Danbooru

Mass update toosaka_* -> tohsaka_*, toono_* -> tohno_*

Posted under Tags

NWF_Renim said:

If we followed Shinjidude's suggestion on changing to this "passport" system for romanization, that sounds like it would probably mean then most cases from the Fate properties would be resolved then. Do we have an idea what kind of impact this might have with the romanization done for other series?

One of the nice (flexible) and less than nice (not fully internally consistent in a 1:1 sense) aspects of the "passport system" / 外務省旅券規定, Gaimushou Ryoken Kitei is that it is permissive in the cases we're talking about rather than restrictive.

It's a modified version of the Hepburn romanization system we already use, with some additional allowances.

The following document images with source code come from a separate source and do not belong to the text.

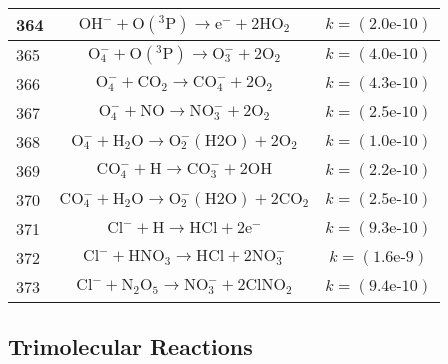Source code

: \begin{longtable}{| m{} | m{}| m{} |}
\hline
 364 & $$ \mathrm{OH^-} + \mathrm{O(^3P)}\longrightarrow \mathrm{e^-} + 2\mathrm{HO_2} $$ & $$k = (\textrm{2.0e-10}) $$ \\
\hline
 365 & $$ \mathrm{O_4^-} + \mathrm{O(^3P)}\longrightarrow \mathrm{O_3^-} + 2\mathrm{O_2} $$ & $$k = (\textrm{4.0e-10}) $$ \\
\hline
 366 & $$ \mathrm{O_4^-} + \mathrm{CO_2}\longrightarrow \mathrm{CO_4^-} + 2\mathrm{O_2} $$ & $$k = (\textrm{4.3e-10}) $$ \\
\hline
 367 & $$ \mathrm{O_4^-} + \mathrm{NO}\longrightarrow \mathrm{NO_3^-} + 2\mathrm{O_2} $$ & $$k = (\textrm{2.5e-10}) $$ \\
\hline
 368 & $$ \mathrm{O_4^-} + \mathrm{H_2O}\longrightarrow \mathrm{O_2^-(H2O)} + 2\mathrm{O_2} $$ & $$k = (\textrm{1.0e-10}) $$ \\
\hline
 369 & $$ \mathrm{CO_4^-} + \mathrm{H}\longrightarrow \mathrm{CO_3^-} + 2\mathrm{OH} $$ & $$k = (\textrm{2.2e-10}) $$ \\
\hline
 370 & $$ \mathrm{CO_4^-} + \mathrm{H_2O}\longrightarrow \mathrm{O_2^-(H2O)} + 2\mathrm{CO_2} $$ & $$k = (\textrm{2.5e-10}) $$ \\
\hline
 371 & $$ \mathrm{Cl^-} + \mathrm{H}\longrightarrow \mathrm{HCl} + 2\mathrm{e^-} $$ & $$k = (\textrm{9.3e-10}) $$ \\
\hline
 372 & $$ \mathrm{Cl^-} + \mathrm{HNO_3}\longrightarrow \mathrm{HCl} + 2\mathrm{NO_3^-} $$ & $$k = (\textrm{1.6e-9}) $$ \\
\hline
 373 & $$ \mathrm{Cl^-} + \mathrm{N_2O_5}\longrightarrow \mathrm{NO_3^-} + 2\mathrm{ClNO_2} $$ & $$k = (\textrm{9.4e-10}) $$ \\
\hline
\end{longtable}




\subsection{Trimolecular Reactions}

Relevant to the topic here, for long versions of Japanese "o" either, "おお" like in "Toosaka", or "おう" like "Azumanga Daiou", you are allowed (not required) to use "oo", "ou", "oh", or "o". Nothing needs to change since the "oo" and "ou" we are already using are permitted. It would also allow us to change "oo" in "Toosaka" and "ou" in "Daiou" to "Tohsaka" and "Daioh" (the "official" spellings) without breaking the romanization rules. I'd suggest against using a single "o" since you lose the distinction of the long vowel, but that's how you go from proper "Toukyou" to the common "Tokyo" (though also allowing you to spell it as "Tohkyoh" which looks dumb).

It also allows you to put "m" instead of "n" before "b", "p", and "m" consonants. Proper Hepburn would have you romanize "先輩"/"せんぱい" as "senpai", whereas the passport system allows you to spell it as "sempai" which is actually somewhat closer to how it gets pronounced much of the time.

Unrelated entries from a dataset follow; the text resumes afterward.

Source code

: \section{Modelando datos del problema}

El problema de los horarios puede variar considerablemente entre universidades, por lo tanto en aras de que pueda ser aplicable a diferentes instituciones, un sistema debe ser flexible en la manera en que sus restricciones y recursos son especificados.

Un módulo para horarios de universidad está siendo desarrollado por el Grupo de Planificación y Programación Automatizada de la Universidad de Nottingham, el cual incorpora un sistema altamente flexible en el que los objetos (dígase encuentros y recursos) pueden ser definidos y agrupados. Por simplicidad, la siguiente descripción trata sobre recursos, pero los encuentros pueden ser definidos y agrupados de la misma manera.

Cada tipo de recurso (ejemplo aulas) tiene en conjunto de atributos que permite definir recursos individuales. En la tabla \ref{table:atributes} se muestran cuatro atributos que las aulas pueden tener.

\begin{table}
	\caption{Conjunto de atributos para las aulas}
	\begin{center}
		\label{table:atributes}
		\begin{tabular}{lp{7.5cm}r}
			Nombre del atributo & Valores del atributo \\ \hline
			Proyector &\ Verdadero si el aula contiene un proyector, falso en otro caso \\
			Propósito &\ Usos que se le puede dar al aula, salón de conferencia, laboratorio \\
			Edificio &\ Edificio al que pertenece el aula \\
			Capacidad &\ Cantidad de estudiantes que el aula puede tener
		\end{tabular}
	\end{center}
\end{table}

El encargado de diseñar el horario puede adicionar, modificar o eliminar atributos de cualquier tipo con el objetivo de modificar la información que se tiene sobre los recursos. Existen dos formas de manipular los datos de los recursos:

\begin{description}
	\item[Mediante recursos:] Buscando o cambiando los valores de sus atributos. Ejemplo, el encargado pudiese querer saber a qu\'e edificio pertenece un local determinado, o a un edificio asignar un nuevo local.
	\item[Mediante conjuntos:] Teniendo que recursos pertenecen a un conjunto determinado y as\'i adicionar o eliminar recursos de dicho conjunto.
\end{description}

tldr; Switching from proper Hepburn to the "passport system" wouldn't require us to change anything anywhere, but it would give us the flexibility to use "oh" where official spellings indicate it, along with a few other minor optional variations.

Updated

Ah, Toosaka (遠坂 とおさか /toosaka/) isn't a long vowel (indeed, you're supposed to say both the 'to' and 'o' semi-separately), while the ou in Azumanga Daiou (大王 だいおう /daioɯ/) is a long vowel (the ɯ at the end). Writing Rin's name as Tousaka is incorrect, as it makes it look like it would be とうさか and not とおさか.

The passport system even says the same, with "[例] 大野(おおの)→ONO 又は OHNO 又は OONO" not having "OUNO" as an option. (This also means that if you wanted to write Osaka out 'in full', it has to be Oosaka or Ohsaka, and not Ousaka.)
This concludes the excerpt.